The database collects items in which a state government acts to mitigate the virus. For example, on the Wisconsin database for April 29, there is this item:
Emergency Order #34 Interim Order to Turn Down the Dial went into effect 8 AM on April 29. The Order iterates that Safer at Home and Badger Bounce Back remain in effect.
This and many of Governor Tony Evers’ other actions served to improve Wisconsin’s score. And during the spring, Wisconsin did fare quite well in protecting its citizens.
But then, on the line for May 13, this note appears:
On May 13, Wisconsin Supreme Court ruled that Wisconsin’s extended Safer at Home Order, Emergency Order #28, which was scheduled to expire May 26, is unenforceable.
Essentially, the court eviscerated the powers the governor had used to mitigate the virus in the spring. When the virus resurged in September, these powers were no longer available to the governor.
In a report, the Blavatnik School of Government places Wisconsin among the “rapid rollback” states, which “adopted a robust response initially, but then began to roll back policies relatively quickly.” When the need arose in the fall for more discipline, there was no one who had both the desire and the authority to do what needed to be done.
It is not clear that the court majority’s intention was to create a leadership vacuum in Wisconsin. Their opinions seem to assume that the legislative leadership would develop a plan for controlling the virus.

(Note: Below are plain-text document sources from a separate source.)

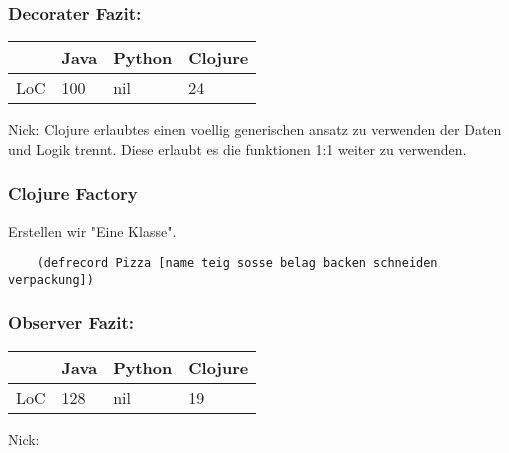 \documentclass[compress, blue]{beamer}
\begin{document}



\begin{frame}\frametitle{Decorater Fazit:}
    \begin{tabular}{l | l l l}
     & Java &  Python & Clojure  \\
     \hline
    LoC & 100 &  nil & 24  \\
  \end{tabular}
  \begin{block}{Nick: }
    Clojure erlaubtes einen voellig generischen ansatz zu verwenden der
    Daten und Logik trennt. Diese erlaubt es die funktionen 1:1 weiter
    zu verwenden.
  \end{block}
\end{frame}


\begin{frame}[fragile]\frametitle{Clojure Factory}

  Erstellen wir "Eine Klasse".
  \begin{lstlisting}
    (defrecord Pizza [name teig sosse belag backen schneiden verpackung])
  \end{lstlisting}
\pause


\end{frame}






\begin{frame}\frametitle{Observer Fazit:}
    \begin{tabular}{l | l l l}
     & Java &  Python & Clojure  \\
     \hline
    LoC & 128 &  nil & 19  \\
  \end{tabular}
  
  \begin{block}{Nick:}

  \end{block}
\end{frame}

\end{document}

This was reflected in their confusion as to whether the decision was to take effect immediately or after a delay to develop a substitute plan.
One reason, I believe, is an issue that Trump so successfully exploited—the rural-urban divide. During the spring, large cities were particularly hard hit by the pandemic. As a result, the opinion arose—and was exploited by politicians—that small towns and rural places were being asked to sacrifice for the cities by adopting emergency measures.
The lawsuit that the Wisconsin Institute for Law and Liberty brought against Gov. Evers’ mask mandate was filed in Polk County, with about 43,000 inhabitants. At the time, that county was running an average daily COVID-19 case rate of about 6 per 100,000 residents, allowing the argument that the county was being burdened by something it did not need. That Polk County was surrounded by counties with much higher case rates might have served as a warning against complacency.
Sure enough, rates in Polk County have surged precipitously this fall, rising much higher than in Milwaukee County, as shown in the next chart:
Increasingly, Wisconsin’s leadership failure—particularly among the Republican legislators and the Supreme Court’s conservatives and egged on by right-wing groups–is costing Wisconsin lives. And the burden of that failure is increasingly shifting to Wisconsin’s less populous counties, those leaning “red” in the recent election. Partisan ideology is killing their residents.